BEGIN DATA FOR REVIEW
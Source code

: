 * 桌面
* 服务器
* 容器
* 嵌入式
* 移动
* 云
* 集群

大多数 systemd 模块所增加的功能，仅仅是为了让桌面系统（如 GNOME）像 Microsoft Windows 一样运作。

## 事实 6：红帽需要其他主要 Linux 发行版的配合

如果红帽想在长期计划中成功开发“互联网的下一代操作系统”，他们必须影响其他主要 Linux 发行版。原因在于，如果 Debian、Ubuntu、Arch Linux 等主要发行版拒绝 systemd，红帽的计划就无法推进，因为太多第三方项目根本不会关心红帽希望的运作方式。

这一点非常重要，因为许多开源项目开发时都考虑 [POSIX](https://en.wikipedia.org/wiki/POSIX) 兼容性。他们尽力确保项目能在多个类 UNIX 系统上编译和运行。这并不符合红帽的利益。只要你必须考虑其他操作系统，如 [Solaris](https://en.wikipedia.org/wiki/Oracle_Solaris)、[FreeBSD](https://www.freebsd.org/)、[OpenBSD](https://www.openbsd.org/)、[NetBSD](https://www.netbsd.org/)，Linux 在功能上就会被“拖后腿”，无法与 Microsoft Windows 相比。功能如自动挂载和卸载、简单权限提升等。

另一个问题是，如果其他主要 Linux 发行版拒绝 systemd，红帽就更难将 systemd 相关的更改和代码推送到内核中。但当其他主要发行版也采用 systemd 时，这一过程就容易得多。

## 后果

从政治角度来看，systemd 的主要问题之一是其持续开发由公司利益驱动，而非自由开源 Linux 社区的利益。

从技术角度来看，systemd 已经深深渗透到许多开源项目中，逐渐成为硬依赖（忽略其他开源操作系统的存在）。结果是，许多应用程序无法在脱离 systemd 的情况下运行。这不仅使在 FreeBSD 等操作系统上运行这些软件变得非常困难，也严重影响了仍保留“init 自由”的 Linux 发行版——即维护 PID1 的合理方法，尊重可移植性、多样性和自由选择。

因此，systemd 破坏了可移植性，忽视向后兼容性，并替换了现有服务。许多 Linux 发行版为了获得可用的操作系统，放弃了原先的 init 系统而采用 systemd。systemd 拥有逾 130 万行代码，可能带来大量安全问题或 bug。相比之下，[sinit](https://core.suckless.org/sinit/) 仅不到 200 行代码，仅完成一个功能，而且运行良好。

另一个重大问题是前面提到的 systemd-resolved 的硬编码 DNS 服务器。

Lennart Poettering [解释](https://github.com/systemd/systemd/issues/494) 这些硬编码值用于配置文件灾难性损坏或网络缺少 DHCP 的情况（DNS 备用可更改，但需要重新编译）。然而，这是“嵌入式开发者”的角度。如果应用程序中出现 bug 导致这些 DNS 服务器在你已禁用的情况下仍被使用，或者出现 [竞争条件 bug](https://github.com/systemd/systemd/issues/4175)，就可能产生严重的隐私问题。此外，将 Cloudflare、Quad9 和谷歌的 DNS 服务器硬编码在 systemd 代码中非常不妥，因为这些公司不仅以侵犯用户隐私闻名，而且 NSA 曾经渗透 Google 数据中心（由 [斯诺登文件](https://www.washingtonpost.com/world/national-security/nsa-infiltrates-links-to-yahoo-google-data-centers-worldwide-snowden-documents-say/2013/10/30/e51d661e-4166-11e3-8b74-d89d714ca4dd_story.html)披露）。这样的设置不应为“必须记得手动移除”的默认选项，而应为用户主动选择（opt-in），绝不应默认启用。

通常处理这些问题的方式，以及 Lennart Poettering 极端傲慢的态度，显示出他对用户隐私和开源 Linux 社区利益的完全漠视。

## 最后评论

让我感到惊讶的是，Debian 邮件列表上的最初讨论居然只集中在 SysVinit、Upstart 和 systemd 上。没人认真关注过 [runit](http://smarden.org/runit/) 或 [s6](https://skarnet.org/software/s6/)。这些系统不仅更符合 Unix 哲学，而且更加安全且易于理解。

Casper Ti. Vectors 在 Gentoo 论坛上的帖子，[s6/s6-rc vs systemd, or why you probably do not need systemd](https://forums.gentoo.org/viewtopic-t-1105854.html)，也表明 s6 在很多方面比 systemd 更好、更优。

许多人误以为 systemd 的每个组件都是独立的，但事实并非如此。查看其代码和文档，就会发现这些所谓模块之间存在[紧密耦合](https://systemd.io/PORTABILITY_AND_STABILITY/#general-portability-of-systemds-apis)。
END DATA FOR REVIEW
• **WHAT IS EXPECTED**
Set down all of the entries exactly, please.

• **EXERCISE SOLUTION**
Source code

: * 桌面
* 服务器
* 容器
* 嵌入式
* 移动
* 云
* 集群

大多数 systemd 模块所增加的功能，仅仅是为了让桌面系统（如 GNOME）像 Microsoft Windows 一样运作。

## 事实 6：红帽需要其他主要 Linux 发行版的配合

如果红帽想在长期计划中成功开发“互联网的下一代操作系统”，他们必须影响其他主要 Linux 发行版。原因在于，如果 Debian、Ubuntu、Arch Linux 等主要发行版拒绝 systemd，红帽的计划就无法推进，因为太多第三方项目根本不会关心红帽希望的运作方式。

这一点非常重要，因为许多开源项目开发时都考虑 [POSIX](https://en.wikipedia.org/wiki/POSIX) 兼容性。他们尽力确保项目能在多个类 UNIX 系统上编译和运行。这并不符合红帽的利益。只要你必须考虑其他操作系统，如 [Solaris](https://en.wikipedia.org/wiki/Oracle_Solaris)、[FreeBSD](https://www.freebsd.org/)、[OpenBSD](https://www.openbsd.org/)、[NetBSD](https://www.netbsd.org/)，Linux 在功能上就会被“拖后腿”，无法与 Microsoft Windows 相比。功能如自动挂载和卸载、简单权限提升等。

另一个问题是，如果其他主要 Linux 发行版拒绝 systemd，红帽就更难将 systemd 相关的更改和代码推送到内核中。但当其他主要发行版也采用 systemd 时，这一过程就容易得多。

## 后果

从政治角度来看，systemd 的主要问题之一是其持续开发由公司利益驱动，而非自由开源 Linux 社区的利益。

从技术角度来看，systemd 已经深深渗透到许多开源项目中，逐渐成为硬依赖（忽略其他开源操作系统的存在）。结果是，许多应用程序无法在脱离 systemd 的情况下运行。这不仅使在 FreeBSD 等操作系统上运行这些软件变得非常困难，也严重影响了仍保留“init 自由”的 Linux 发行版——即维护 PID1 的合理方法，尊重可移植性、多样性和自由选择。

因此，systemd 破坏了可移植性，忽视向后兼容性，并替换了现有服务。许多 Linux 发行版为了获得可用的操作系统，放弃了原先的 init 系统而采用 systemd。systemd 拥有逾 130 万行代码，可能带来大量安全问题或 bug。相比之下，[sinit](https://core.suckless.org/sinit/) 仅不到 200 行代码，仅完成一个功能，而且运行良好。

另一个重大问题是前面提到的 systemd-resolved 的硬编码 DNS 服务器。

Lennart Poettering [解释](https://github.com/systemd/systemd/issues/494) 这些硬编码值用于配置文件灾难性损坏或网络缺少 DHCP 的情况（DNS 备用可更改，但需要重新编译）。然而，这是“嵌入式开发者”的角度。如果应用程序中出现 bug 导致这些 DNS 服务器在你已禁用的情况下仍被使用，或者出现 [竞争条件 bug](https://github.com/systemd/systemd/issues/4175)，就可能产生严重的隐私问题。此外，将 Cloudflare、Quad9 和谷歌的 DNS 服务器硬编码在 systemd 代码中非常不妥，因为这些公司不仅以侵犯用户隐私闻名，而且 NSA 曾经渗透 Google 数据中心（由 [斯诺登文件](https://www.washingtonpost.com/world/national-security/nsa-infiltrates-links-to-yahoo-google-data-centers-worldwide-snowden-documents-say/2013/10/30/e51d661e-4166-11e3-8b74-d89d714ca4dd_story.html)披露）。这样的设置不应为“必须记得手动移除”的默认选项，而应为用户主动选择（opt-in），绝不应默认启用。

通常处理这些问题的方式，以及 Lennart Poettering 极端傲慢的态度，显示出他对用户隐私和开源 Linux 社区利益的完全漠视。

## 最后评论

让我感到惊讶的是，Debian 邮件列表上的最初讨论居然只集中在 SysVinit、Upstart 和 systemd 上。没人认真关注过 [runit](http://smarden.org/runit/) 或 [s6](https://skarnet.org/software/s6/)。这些系统不仅更符合 Unix 哲学，而且更加安全且易于理解。

Casper Ti. Vectors 在 Gentoo 论坛上的帖子，[s6/s6-rc vs systemd, or why you probably do not need systemd](https://forums.gentoo.org/viewtopic-t-1105854.html)，也表明 s6 在很多方面比 systemd 更好、更优。

许多人误以为 systemd 的每个组件都是独立的，但事实并非如此。查看其代码和文档，就会发现这些所谓模块之间存在[紧密耦合](https://systemd.io/PORTABILITY_AND_STABILITY/#general-portability-of-systemds-apis)。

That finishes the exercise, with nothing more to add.